Apexindo's EBITDA Rose Significantly in 3Q 2007

PT Apexindo Pratama Duta Tbk based on unaudited third quarter 2007 financial statement booked a significantly higher EBITDA of US$68.6 million or up by 43.8% compared to US$47.7 million from re-measured September 30, 2006 financial statement. The increase on profitability was backed by better growth, which was reflected in improved revenue from US$111.8 million to US$140.0 million this year or up by 25.2%, as well as well managed costs. EBITDA margin went up to 49.0% compared to last year's 42.7%. Gross and operating margin also improved that were booked at 39.3% and 34.9% respectively in 3Q07. This year, onshore segment contributed US$49.9 million of revenue or grew 30.3% YoY from US$38.3 million as onshore utilization rate surged to the highest rate since 2002 at 75% backed by new contract achievements with upward dayrate adjustments as well as longer contract durations. Meanwhile, offshore segment remained the largest revenue contributor wherein it produced 22.5% higher contribution from last year's USD 73.5 million to USD 90.1 million or 64.3% out of total revenue in 3Q07 on the back of significantly higher rates in Maera extension that started August this year as well as the inclusion of revenue from the first project of newbuild Jack up Soehanah with Total in East Kalimantan. While, offshore utilization rate actually dropped from 100% last year to 83% in 3Q07 due to the drydocking of Jack up Raniworo from February to May this year and late delivery of new Jack up Soehanah from the shipyard, which eventually started its project with Total at the end of May 2007.
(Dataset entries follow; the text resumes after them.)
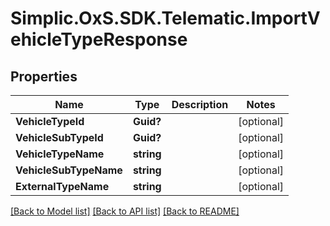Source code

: # Simplic.OxS.SDK.Telematic.ImportVehicleTypeResponse

## Properties

Name | Type | Description | Notes
------------ | ------------- | ------------- | -------------
**VehicleTypeId** | **Guid?** |  | [optional] 
**VehicleSubTypeId** | **Guid?** |  | [optional] 
**VehicleTypeName** | **string** |  | [optional] 
**VehicleSubTypeName** | **string** |  | [optional] 
**ExternalTypeName** | **string** |  | [optional] 

[[Back to Model list]](../README.md#documentation-for-models) [[Back to API list]](../README.md#documentation-for-api-endpoints) [[Back to README]](../README.md)

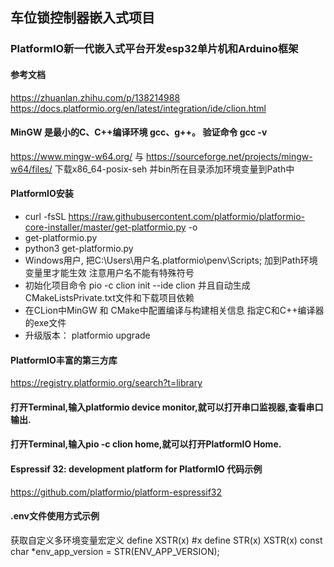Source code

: ## 车位锁控制器嵌入式项目

### PlatformIO新一代嵌入式平台开发esp32单片机和Arduino框架

#### 参考文档

https://zhuanlan.zhihu.com/p/138214988
https://docs.platformio.org/en/latest/integration/ide/clion.html

#### MinGW 是最小的C、C++编译环境 gcc、g++。 验证命令 gcc -v

https://www.mingw-w64.org/ 与 https://sourceforge.net/projects/mingw-w64/files/  下载x86_64-posix-seh
并bin所在目录添加环境变量到Path中

#### PlatformIO安装

- curl -fsSL https://raw.githubusercontent.com/platformio/platformio-core-installer/master/get-platformio.py -o
- get-platformio.py
- python3 get-platformio.py
- Windows用户, 把C:\Users\用户名\.platformio\penv\Scripts; 加到Path环境变量里才能生效 注意用户名不能有特殊符号
- 初始化项目命令 pio -c clion init --ide clion 并且自动生成CMakeListsPrivate.txt文件和下载项目依赖
- 在CLion中MinGW 和 CMake中配置编译与构建相关信息 指定C和C++编译器的exe文件
- 升级版本： platformio upgrade

#### PlatformIO丰富的第三方库

https://registry.platformio.org/search?t=library

#### 打开Terminal,输入platformio device monitor,就可以打开串口监视器,查看串口输出.

#### 打开Terminal,输入pio -c clion home,就可以打开PlatformIO Home.

#### Espressif 32: development platform for PlatformIO 代码示例

https://github.com/platformio/platform-espressif32

#### .env文件使用方式示例

获取自定义多环境变量宏定义
define XSTR(x) #x
define STR(x) XSTR(x)
const char *env_app_version = STR(ENV_APP_VERSION);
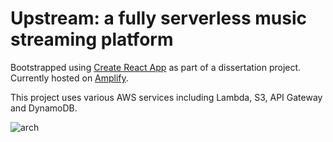 # Upstream: a fully serverless music streaming platform

Bootstrapped using [Create React App](https://github.com/facebook/create-react-app) as part of a dissertation project. Currently hosted on [Amplify](https://master.d1zlil0d9vniei.amplifyapp.com/library).

This project uses various AWS services including Lambda, S3, API Gateway and DynamoDB.

![arch](https://github.com/rafzoio/upstream/assets/115407198/23df9cb7-a2e6-4bbb-8d87-9dbff0f7dcb6)


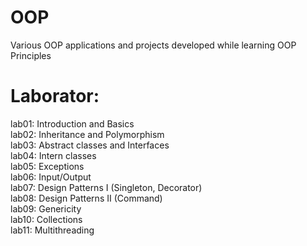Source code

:# OOP
Various OOP applications and projects developed while learning OOP Principles

# Laborator:
lab01: Introduction and Basics  
lab02: Inheritance and Polymorphism  
lab03: Abstract classes and Interfaces  
lab04: Intern classes  
lab05: Exceptions  
lab06: Input/Output  
lab07: Design Patterns I (Singleton, Decorator)  
lab08: Design Patterns II (Command)  
lab09: Genericity  
lab10: Collections  
lab11: Multithreading  
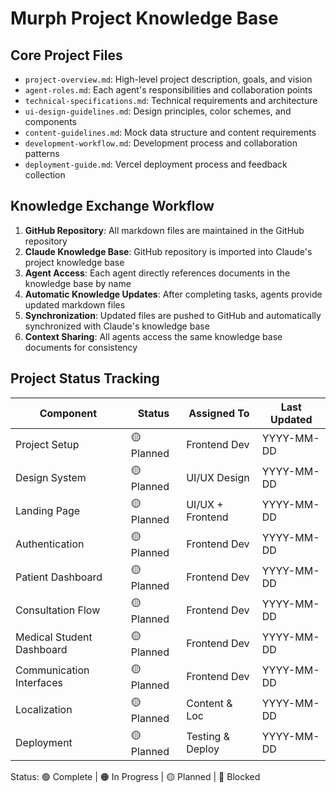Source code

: # Murph Project Knowledge Base

## Core Project Files

- `project-overview.md`: High-level project description, goals, and vision
- `agent-roles.md`: Each agent's responsibilities and collaboration points
- `technical-specifications.md`: Technical requirements and architecture
- `ui-design-guidelines.md`: Design principles, color schemes, and components
- `content-guidelines.md`: Mock data structure and content requirements
- `development-workflow.md`: Development process and collaboration patterns
- `deployment-guide.md`: Vercel deployment process and feedback collection

## Knowledge Exchange Workflow

1. **GitHub Repository**: All markdown files are maintained in the GitHub repository
2. **Claude Knowledge Base**: GitHub repository is imported into Claude's project knowledge base
3. **Agent Access**: Each agent directly references documents in the knowledge base by name
4. **Automatic Knowledge Updates**: After completing tasks, agents provide updated markdown files
5. **Synchronization**: Updated files are pushed to GitHub and automatically synchronized with Claude's knowledge base
6. **Context Sharing**: All agents access the same knowledge base documents for consistency

## Project Status Tracking

| Component | Status | Assigned To | Last Updated |
|-----------|--------|-------------|--------------|
| Project Setup | 🟡 Planned | Frontend Dev | YYYY-MM-DD |
| Design System | 🟡 Planned | UI/UX Design | YYYY-MM-DD |
| Landing Page | 🟡 Planned | UI/UX + Frontend | YYYY-MM-DD |
| Authentication | 🟡 Planned | Frontend Dev | YYYY-MM-DD |
| Patient Dashboard | 🟡 Planned | Frontend Dev | YYYY-MM-DD |
| Consultation Flow | 🟡 Planned | Frontend Dev | YYYY-MM-DD |
| Medical Student Dashboard | 🟡 Planned | Frontend Dev | YYYY-MM-DD |
| Communication Interfaces | 🟡 Planned | Frontend Dev | YYYY-MM-DD |
| Localization | 🟡 Planned | Content & Loc | YYYY-MM-DD |
| Deployment | 🟡 Planned | Testing & Deploy | YYYY-MM-DD |

Status: 🟢 Complete | 🟠 In Progress | 🟡 Planned | 🔴 Blocked
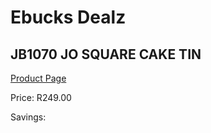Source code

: 
# Ebucks Dealz
## JB1070 JO SQUARE CAKE TIN
[Product Page](https://www.ebucks.com/web/shop/productSelected.do?prodId=1135592059&catId=704983235)

Price: R249.00

Savings: 


	
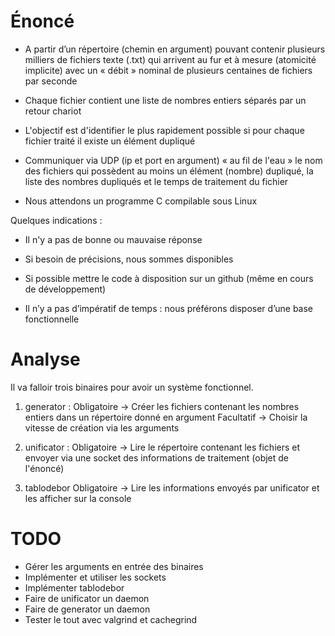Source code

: # Énoncé

* A partir d’un répertoire (chemin en argument) pouvant contenir plusieurs milliers de fichiers texte (.txt) qui arrivent au fur et à mesure (atomicité implicite)  avec un « débit » nominal de plusieurs centaines de fichiers par seconde

* Chaque fichier contient une liste de nombres entiers séparés par un retour chariot

* L'objectif est d'identifier le plus rapidement possible si pour chaque fichier traité il existe un élément dupliqué

* Communiquer via UDP (ip et port en argument) « au fil de l'eau » le nom des fichiers qui possèdent au moins un élément (nombre) dupliqué, la liste des nombres dupliqués et le temps de traitement du fichier

* Nous attendons un programme C compilable sous Linux


Quelques indications :

 
* Il n'y a pas de bonne ou mauvaise réponse

* Si besoin de précisions, nous sommes disponibles

* Si possible mettre le code à disposition sur un github (même en cours de développement)

* Il n’y a pas d’impératif de temps : nous préférons disposer d’une base fonctionnelle


# Analyse

Il va falloir trois binaires pour avoir un système fonctionnel.

1. generator :
	Obligatoire -> Créer les fichiers contenant les nombres entiers dans un répertoire donné en argument
	Facultatif  -> Choisir la vitesse de création via les arguments

2. unificator :
	Obligatoire -> Lire le répertoire contenant les fichiers et envoyer via une socket des informations de traitement (objet de l'énoncé)

3. tablodebor
	Obligatoire -> Lire les informations envoyés par unificator et les afficher sur la console


# TODO

* Gérer les arguments en entrée des binaires
* Implémenter et utiliser les sockets
* Implémenter tablodebor
* Faire de unificator un daemon
* Faire de generator un daemon
* Tester le tout avec valgrind et cachegrind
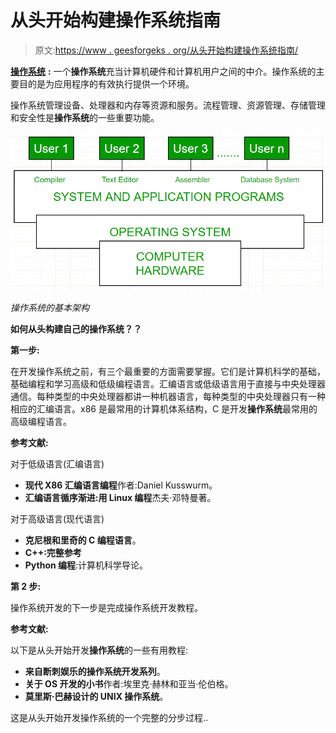 # 从头开始构建操作系统指南

> 原文:[https://www . geesforgeks . org/从头开始构建操作系统指南/](https://www.geeksforgeeks.org/guide-to-build-an-operating-system-from-scratch/)

[**操作系统**](https://www.geeksforgeeks.org/operating-systems/) **:**
一个**操作系统**充当计算机硬件和计算机用户之间的中介。操作系统的主要目的是为应用程序的有效执行提供一个环境。

操作系统管理设备、处理器和内存等资源和服务。流程管理、资源管理、存储管理和安全性是**操作系统**的一些重要功能。

![](img/3105c32a56568a4fd31bb110bb75d4a7.png)

*操作系统的基本架构*

**如何从头构建自己的操作系统？？**

**第一步:**

在开发操作系统之前，有三个最重要的方面需要掌握。它们是计算机科学的基础，基础编程和学习高级和低级编程语言。汇编语言或低级语言用于直接与中央处理器通信。每种类型的中央处理器都讲一种机器语言，每种类型的中央处理器只有一种相应的汇编语言。x86 是最常用的计算机体系结构，C 是开发**操作系统**最常用的高级编程语言。

**参考文献:**

对于低级语言(汇编语言)

*   **现代 X86 汇编语言编程**作者:Daniel Kusswurm。
*   **汇编语言循序渐进:用 Linux 编程**杰夫·邓特曼著。

对于高级语言(现代语言)

*   **克尼根和里奇的 C 编程语言**。
*   **C++:完整参考**
*   **Python 编程**:计算机科学导论。

**第 2 步:**

操作系统开发的下一步是完成操作系统开发教程。

**参考文献:**

以下是从头开始开发**操作系统**的一些有用教程:

*   **来自断刺娱乐的操作系统开发系列**。
*   **关于 OS 开发的小书**作者:埃里克·赫林和亚当·伦伯格。
*   **莫里斯·巴赫设计的 UNIX 操作系统**。

这是从头开始开发操作系统的一个完整的分步过程..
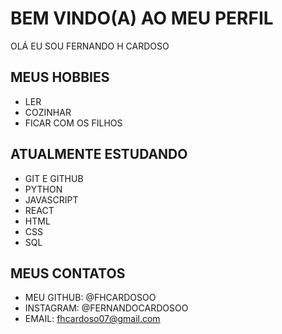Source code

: # BEM VINDO(A) AO MEU PERFIL

OLÁ EU SOU FERNANDO H CARDOSO

## MEUS HOBBIES
- LER
- COZINHAR
- FICAR COM OS FILHOS

## ATUALMENTE ESTUDANDO

- GIT E GITHUB
- PYTHON
- JAVASCRIPT
- REACT
- HTML
- CSS
- SQL

## MEUS CONTATOS

- MEU GITHUB: @FHCARDOSOO
- INSTAGRAM: @FERNANDOCARDOSOO
- EMAIL: fhcardoso07@gmail.com

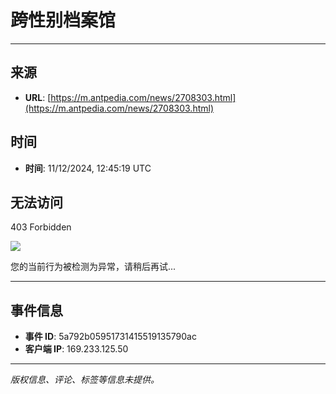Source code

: # 跨性别档案馆

---

## 来源
- **URL**: [https://m.antpedia.com/news/2708303.html](https://m.antpedia.com/news/2708303.html)

## 时间
- **时间**: 11/12/2024, 12:45:19 UTC

## 无法访问
403 Forbidden

![](https://blocksrc.haplat.net/_bot_sbu/sbu-pic.gif)

您的当前行为被检测为异常，请稍后再试...

---

## 事件信息
- **事件 ID**: 5a792b05951731415519135790ac
- **客户端 IP**: 169.233.125.50

--- 

*版权信息、评论、标签等信息未提供。*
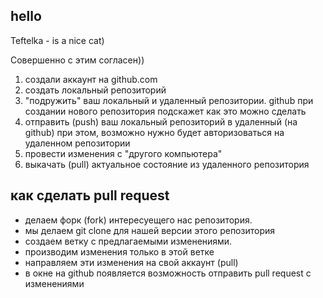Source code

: ## hello

Teftelka - is a nice cat)

Совершенно с этим согласен))

1. создали аккаунт на github.com
2. создать локальный репозиторий
3. "подружить" ваш локальный и удаленный репозитории. github при создании нового репозитория подскажет как это можно сделать 
4. отправить (push) ваш локальный репозиторий в удаленный (на github) при этом, возможно нужно будет авторизоваться на удаленном репозитории
5. провести изменения с "другого компьютера" 
6. выкачать (pull) актуальное состояние из удаленного репозитория

## как сделать pull request

* делаем форк (fork) интересуещего нас репозитория.
* мы делаем git clone для нашей версии этого репозитория
* создаем ветку с предлагаемыми изменениями.
* производим изменения только в этой ветке
* направляем эти изменения на свой аккаунт (pull)
* в окне на github появляется возможность отправить pull request с изменениями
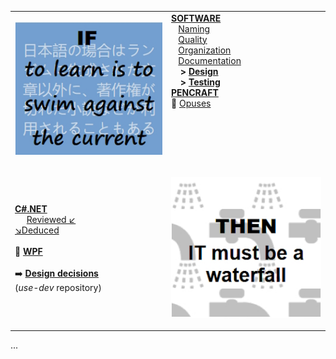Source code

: <table style="border-collapse: collapse;">
 <tr valign="top">
    <td style="border: 1px solid #0000000;">
      <p><a href="README+/pencraft/README+/opuses/IT-memes.md">
          <img src="README+/pencraft/README+/_rsc/_img/memes/learn_is_swim.jpg"    
               alt="To learn is to swim against the current"></a><p>
    </td><td> 
     <a href="README+/software/"><b>SOFTWARE</b></a><br/>
      &nbsp;&nbsp;&nbsp;<a href="README+/software/README+/dev-naming.md">Naming</a><br/>
      &nbsp;&nbsp;&nbsp;<a href="README+/software/README+/code-quality.md">Quality</a><br/>
      &nbsp;&nbsp;&nbsp;<a href="README+/software/README+/dev-mngmnt.md">Organization</a><br/>
      &nbsp;&nbsp;&nbsp;<a href="README+/software/README+/dev-docu.md">Documentation</a><br/>
      &nbsp;&nbsp;&nbsp;&nbsp;<b>></b>&nbsp;<a href="README+/software/README+/design"><b>Design</b></a><br/>
      &nbsp;&nbsp;&nbsp;&nbsp;<b>></b>&nbsp;<a href="README+/software/README+/testing"><b>Testing</b></a><br/>
     <a href="README+/pencraft"><b>PENCRAFT</b></a><br/>
      🥱&nbsp;<a href="README+/pencraft/README+/opuses">Opuses</a>
     </td>
 </tr><tr>
  </tr><tr>
     <td>
<a href="README+/.net/"><b>C#.NET</b></a><br/>
      &nbsp;&nbsp;&nbsp;&nbsp;&nbsp;<a href="README+/.net/README+/a.review">Reviewed ↙️</a><br/>
     <a href="README+/.net/README+/b.deduced">↘️Deduced<br/><a><br/>
     💠&nbsp;<a href="README+/.net/README+/wpf"><b>WPF</b></a><br/>
      <br/>
     ➡️&nbsp;<b><a href="https://github.com/Kyriosity/use-dev/blob/main/README+/decisions">Design decisions</a></b><br/>
     (<i>use-dev</i> repository)
     </td>
     <td>
      <p><a href="README+/pencraft/README+/opuses/IT-memes.md">
          <img src="README+/pencraft/README+/_rsc/_img/memes/IT_is_waterfall.jpg"    
               alt="then IT must be a waterfall"></a><p>
     </td>
</table>

...
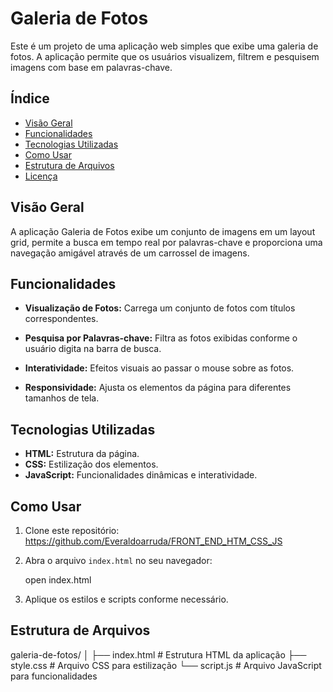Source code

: # Galeria de Fotos

Este é um projeto de uma aplicação web simples que exibe uma galeria de fotos. A aplicação permite que os usuários visualizem, filtrem e pesquisem imagens com base em palavras-chave.

## Índice
- [Visão Geral](#visão-geral)
- [Funcionalidades](#funcionalidades)
- [Tecnologias Utilizadas](#tecnologias-utilizadas)
- [Como Usar](#como-usar)
- [Estrutura de Arquivos](#estrutura-de-arquivos)
- [Licença](#licença)

## Visão Geral

A aplicação Galeria de Fotos exibe um conjunto de imagens em um layout grid, permite a busca em tempo real por palavras-chave e proporciona uma navegação amigável através de um carrossel de imagens. 

## Funcionalidades

- **Visualização de Fotos:** Carrega um conjunto de fotos com títulos correspondentes.
- **Pesquisa por Palavras-chave:** Filtra as fotos exibidas conforme o usuário digita na barra de busca.

- **Interatividade:** Efeitos visuais ao passar o mouse sobre as fotos.
- **Responsividade:** Ajusta os elementos da página para diferentes tamanhos de tela.

## Tecnologias Utilizadas

- **HTML:** Estrutura da página.
- **CSS:** Estilização dos elementos.
- **JavaScript:** Funcionalidades dinâmicas e interatividade.


## Como Usar

1. Clone este repositório:
    https://github.com/Everaldoarruda/FRONT_END_HTM_CSS_JS
  
 
2. Abra o arquivo `index.html` no seu navegador:
    
    open index.html
    
4. Aplique os estilos e scripts conforme necessário.

## Estrutura de Arquivos

galeria-de-fotos/
│
├── index.html         # Estrutura HTML da aplicação
├── style.css          # Arquivo CSS para estilização
└── script.js          # Arquivo JavaScript para funcionalidades
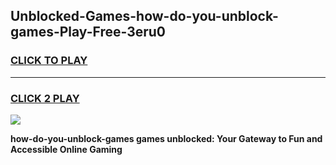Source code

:
## Unblocked-Games-how-do-you-unblock-games-Play-Free-3eru0
<h3>
<a href="https://premium76.site?title=how-do-you-unblock-games&ref=22A">CLICK TO PLAY</a></h3>
<hr>

<h3>
<a href="https://premium76.site?title=how-do-you-unblock-games&ref=22A">CLICK 2 PLAY</a>
  
</h3>

<a href="https://premium76.site?title=how-do-you-unblock-games&ref=22A"><img src="https://clearcache.store/games.png"></a>


**how-do-you-unblock-games games unblocked: Your Gateway to Fun and Accessible Online Gaming**
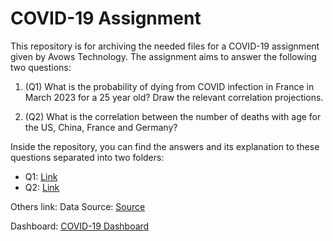 # COVID-19 Assignment

This repository is for archiving the needed files for a COVID-19 assignment given by Avows Technology. The assignment aims to answer the following two questions:

1. (Q1) What is the probability of dying from COVID infection in France in March 2023 for a 25 year old? Draw the relevant correlation projections.

2. (Q2) What is the correlation between the number of deaths with age for the US, China, France and Germany?

Inside the repository, you can find the answers and its explanation to these questions separated into two folders:
- Q1: [Link](https://github.com/MHamidA/COVID-19_Assignment/tree/main/Q1)
- Q2: [Link](https://github.com/MHamidA/COVID-19_Assignment/tree/main/Q2)

Others link:
Data Source: [Source](https://ourworldindata.org/covid-cases)

Dashboard: [COVID-19 Dashboard](https://public.tableau.com/app/profile/mohammad.hamid.asnawi/viz/COVID-19Dashboard_16741408699390/Overview?publish=yes)
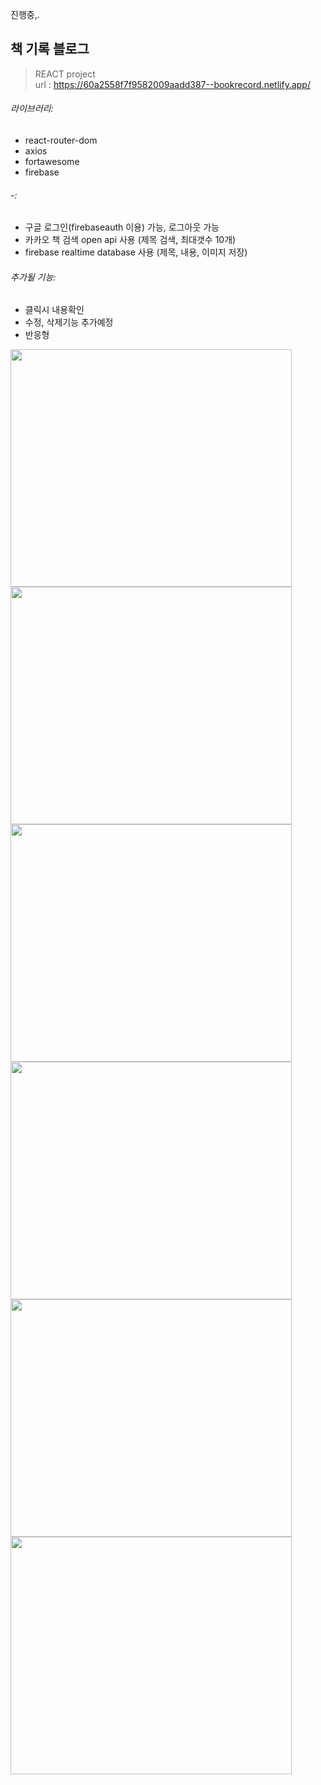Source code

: 진행중,.

## 책 기록 블로그

>REACT project <br/>
>url : https://60a2558f7f9582009aadd387--bookrecord.netlify.app/

###### 라이브러리: 
- react-router-dom
- axios
- fortawesome
- firebase

###### -:
- 구글 로그인(firebaseauth 이용) 가능, 로그아웃 가능
- 카카오 책 검색 open api 사용 (제목 검색, 최대갯수 10개)
- firebase realtime database 사용 (제목, 내용, 이미지 저장)

###### 추가될 기능:
- 클릭시 내용확인
- 수정, 삭제기능 추가예정
- 반응형 

<img src="https://user-images.githubusercontent.com/62057755/118474838-7a287e80-b746-11eb-801e-dc6deeda65df.png" width="450" height="380"><img src="https://user-images.githubusercontent.com/62057755/118475285-076bd300-b747-11eb-9ee1-619803fee619.png" width="450" height="380"><img src="https://user-images.githubusercontent.com/62057755/118475330-13579500-b747-11eb-8fb0-d2bfd5d79f1b.png" width="450" height="380"><img src="https://user-images.githubusercontent.com/62057755/118475332-15b9ef00-b747-11eb-82d5-2eba8c83abc3.png" width="450" height="380"><img src="https://user-images.githubusercontent.com/62057755/118475337-1783b280-b747-11eb-839c-f016a968d8c5.png" width="450" height="380"><img src="https://user-images.githubusercontent.com/62057755/118475348-1d799380-b747-11eb-8e31-a37ca01565ee.png" width="450" height="380">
Further, net profit stood at US$23.0 million or down slightly by 11.5% from US$26.0 million resulting lower net margin at 16.4% compared to last year's 23.3%. Lower net profit was mainly driven by higher interest expense incurred by the Company at US$10.1 million or up significantly by 146.3% from US$4.1 million due to the inclusion of Soehanah Financing of approximately US$125 million. Agustinus B. Lomboan, Apexindo's Finance Director explains," We are definitely on the right track wherein realization of significant contract achievements emerged in the second half this year. We expect strong growth next year that rigs with new contracts will be fully utilized. Essentially, we are always committed to maintain excellent growth of the Company to ensure strong financial performance throughout the years and produce strong profitability even though costs are unavoidably higher due to higher utilization rate and price inflation. In 3Q07, profitability went stronger as our EBITDA of US$68.6 million in third quarter this year has exceeded last year's full year EBITDA and we are close to book an EBITDA margin of 50%, which will put us among the drilling companies worldwide with excellent profitability. Our net profit of US$23.0 million and net margin of 16.4% were also real reflections of improved operational performance as distortions of foreign exchange movement have been reduced. While, we booked higher interest expense caused by the additional interest burden coming from the debt of Soehanah long term financing, however, with our strong level of EBITDA, our coverage still stood at approximately 6.8x, which means we still maintain excellent ability to service interests from our debts ".

As mentioned before, financing for Soehanah construction has been included in the balance sheet. This has pushed up interest bearing debts to US$199.4 million or up by 126.8% from US$87.9 million. "Although our debts went up significantly, we still manage to have our net gearing to be below 1.0x which was at 0.7x as we are able to preserve strong cash and equity level resulting from strong profitability. We will always be disciplined in maintaining the health of our balance sheet to ensure flexibility in formulating growth strategy to support our main goal, which is to provide the highest return possible to our shareholders", adds Agustinus.